Every single record needs to be restated word for word.

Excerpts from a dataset

'''

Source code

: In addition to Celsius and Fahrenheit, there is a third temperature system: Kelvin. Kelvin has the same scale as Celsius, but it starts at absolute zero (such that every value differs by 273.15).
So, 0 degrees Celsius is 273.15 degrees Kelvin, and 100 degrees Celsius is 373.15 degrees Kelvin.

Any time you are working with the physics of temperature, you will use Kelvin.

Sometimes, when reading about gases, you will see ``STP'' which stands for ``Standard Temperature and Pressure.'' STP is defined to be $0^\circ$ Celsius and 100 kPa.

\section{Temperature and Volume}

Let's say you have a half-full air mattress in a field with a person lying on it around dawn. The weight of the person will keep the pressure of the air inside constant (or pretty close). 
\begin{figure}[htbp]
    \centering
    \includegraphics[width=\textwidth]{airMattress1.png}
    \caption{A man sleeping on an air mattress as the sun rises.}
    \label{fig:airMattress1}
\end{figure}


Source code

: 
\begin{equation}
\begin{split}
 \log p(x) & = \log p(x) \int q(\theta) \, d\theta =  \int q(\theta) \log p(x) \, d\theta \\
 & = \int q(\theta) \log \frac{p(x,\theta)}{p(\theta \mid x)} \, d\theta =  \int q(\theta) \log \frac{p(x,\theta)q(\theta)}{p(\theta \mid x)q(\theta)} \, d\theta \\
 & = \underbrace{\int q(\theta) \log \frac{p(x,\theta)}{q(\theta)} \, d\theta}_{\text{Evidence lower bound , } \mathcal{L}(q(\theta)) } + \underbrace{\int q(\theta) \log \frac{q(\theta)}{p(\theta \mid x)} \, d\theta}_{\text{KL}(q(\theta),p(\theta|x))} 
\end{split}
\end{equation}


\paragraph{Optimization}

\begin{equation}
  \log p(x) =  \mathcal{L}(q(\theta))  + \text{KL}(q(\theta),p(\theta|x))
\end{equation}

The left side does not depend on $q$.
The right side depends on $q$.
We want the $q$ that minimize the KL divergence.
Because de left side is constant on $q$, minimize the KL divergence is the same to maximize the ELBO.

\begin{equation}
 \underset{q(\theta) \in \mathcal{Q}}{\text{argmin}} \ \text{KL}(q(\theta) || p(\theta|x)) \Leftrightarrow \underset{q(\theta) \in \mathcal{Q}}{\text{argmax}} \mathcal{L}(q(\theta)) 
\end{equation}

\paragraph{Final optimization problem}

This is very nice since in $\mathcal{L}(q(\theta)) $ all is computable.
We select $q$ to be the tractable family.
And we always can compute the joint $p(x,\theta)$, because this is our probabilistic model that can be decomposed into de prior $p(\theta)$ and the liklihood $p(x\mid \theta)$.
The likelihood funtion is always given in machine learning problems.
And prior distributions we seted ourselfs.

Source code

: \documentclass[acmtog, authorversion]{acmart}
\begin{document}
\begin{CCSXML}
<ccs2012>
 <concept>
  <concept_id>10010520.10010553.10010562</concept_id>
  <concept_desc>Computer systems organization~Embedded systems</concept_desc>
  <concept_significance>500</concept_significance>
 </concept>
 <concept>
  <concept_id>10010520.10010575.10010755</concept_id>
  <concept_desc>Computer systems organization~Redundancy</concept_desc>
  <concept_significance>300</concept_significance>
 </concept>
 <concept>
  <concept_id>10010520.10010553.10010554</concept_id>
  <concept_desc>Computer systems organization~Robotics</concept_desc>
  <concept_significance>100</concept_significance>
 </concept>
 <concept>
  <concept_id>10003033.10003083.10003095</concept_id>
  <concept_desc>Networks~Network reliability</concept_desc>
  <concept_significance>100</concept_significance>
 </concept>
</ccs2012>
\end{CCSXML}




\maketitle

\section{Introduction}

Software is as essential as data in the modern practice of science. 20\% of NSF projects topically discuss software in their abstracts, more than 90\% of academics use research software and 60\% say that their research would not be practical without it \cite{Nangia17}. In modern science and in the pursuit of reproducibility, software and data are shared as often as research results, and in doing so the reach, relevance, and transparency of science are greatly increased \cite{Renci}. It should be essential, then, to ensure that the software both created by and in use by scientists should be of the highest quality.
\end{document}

'''

_Response box_:
Source code

: In addition to Celsius and Fahrenheit, there is a third temperature system: Kelvin. Kelvin has the same scale as Celsius, but it starts at absolute zero (such that every value differs by 273.15).
So, 0 degrees Celsius is 273.15 degrees Kelvin, and 100 degrees Celsius is 373.15 degrees Kelvin.

Any time you are working with the physics of temperature, you will use Kelvin.

Sometimes, when reading about gases, you will see ``STP'' which stands for ``Standard Temperature and Pressure.'' STP is defined to be $0^\circ$ Celsius and 100 kPa.

\section{Temperature and Volume}

Let's say you have a half-full air mattress in a field with a person lying on it around dawn. The weight of the person will keep the pressure of the air inside constant (or pretty close). 
\begin{figure}[htbp]
    \centering
    \includegraphics[width=\textwidth]{airMattress1.png}
    \caption{A man sleeping on an air mattress as the sun rises.}
    \label{fig:airMattress1}
\end{figure}


Source code

: 
\begin{equation}
\begin{split}
 \log p(x) & = \log p(x) \int q(\theta) \, d\theta =  \int q(\theta) \log p(x) \, d\theta \\
 & = \int q(\theta) \log \frac{p(x,\theta)}{p(\theta \mid x)} \, d\theta =  \int q(\theta) \log \frac{p(x,\theta)q(\theta)}{p(\theta \mid x)q(\theta)} \, d\theta \\
 & = \underbrace{\int q(\theta) \log \frac{p(x,\theta)}{q(\theta)} \, d\theta}_{\text{Evidence lower bound , } \mathcal{L}(q(\theta)) } + \underbrace{\int q(\theta) \log \frac{q(\theta)}{p(\theta \mid x)} \, d\theta}_{\text{KL}(q(\theta),p(\theta|x))} 
\end{split}
\end{equation}


\paragraph{Optimization}

\begin{equation}
  \log p(x) =  \mathcal{L}(q(\theta))  + \text{KL}(q(\theta),p(\theta|x))
\end{equation}

The left side does not depend on $q$.
The right side depends on $q$.
We want the $q$ that minimize the KL divergence.
Because de left side is constant on $q$, minimize the KL divergence is the same to maximize the ELBO.

\begin{equation}
 \underset{q(\theta) \in \mathcal{Q}}{\text{argmin}} \ \text{KL}(q(\theta) || p(\theta|x)) \Leftrightarrow \underset{q(\theta) \in \mathcal{Q}}{\text{argmax}} \mathcal{L}(q(\theta)) 
\end{equation}

\paragraph{Final optimization problem}

This is very nice since in $\mathcal{L}(q(\theta)) $ all is computable.
We select $q$ to be the tractable family.
And we always can compute the joint $p(x,\theta)$, because this is our probabilistic model that can be decomposed into de prior $p(\theta)$ and the liklihood $p(x\mid \theta)$.
The likelihood funtion is always given in machine learning problems.
And prior distributions we seted ourselfs.

Source code

: \documentclass[acmtog, authorversion]{acmart}
\begin{document}
\begin{CCSXML}
<ccs2012>
 <concept>
  <concept_id>10010520.10010553.10010562</concept_id>
  <concept_desc>Computer systems organization~Embedded systems</concept_desc>
  <concept_significance>500</concept_significance>
 </concept>
 <concept>
  <concept_id>10010520.10010575.10010755</concept_id>
  <concept_desc>Computer systems organization~Redundancy</concept_desc>
  <concept_significance>300</concept_significance>
 </concept>
 <concept>
  <concept_id>10010520.10010553.10010554</concept_id>
  <concept_desc>Computer systems organization~Robotics</concept_desc>
  <concept_significance>100</concept_significance>
 </concept>
 <concept>
  <concept_id>10003033.10003083.10003095</concept_id>
  <concept_desc>Networks~Network reliability</concept_desc>
  <concept_significance>100</concept_significance>
 </concept>
</ccs2012>
\end{CCSXML}




\maketitle

\section{Introduction}

Software is as essential as data in the modern practice of science. 20\% of NSF projects topically discuss software in their abstracts, more than 90\% of academics use research software and 60\% say that their research would not be practical without it \cite{Nangia17}. In modern science and in the pursuit of reproducibility, software and data are shared as often as research results, and in doing so the reach, relevance, and transparency of science are greatly increased \cite{Renci}. It should be essential, then, to ensure that the software both created by and in use by scientists should be of the highest quality.
\end{document}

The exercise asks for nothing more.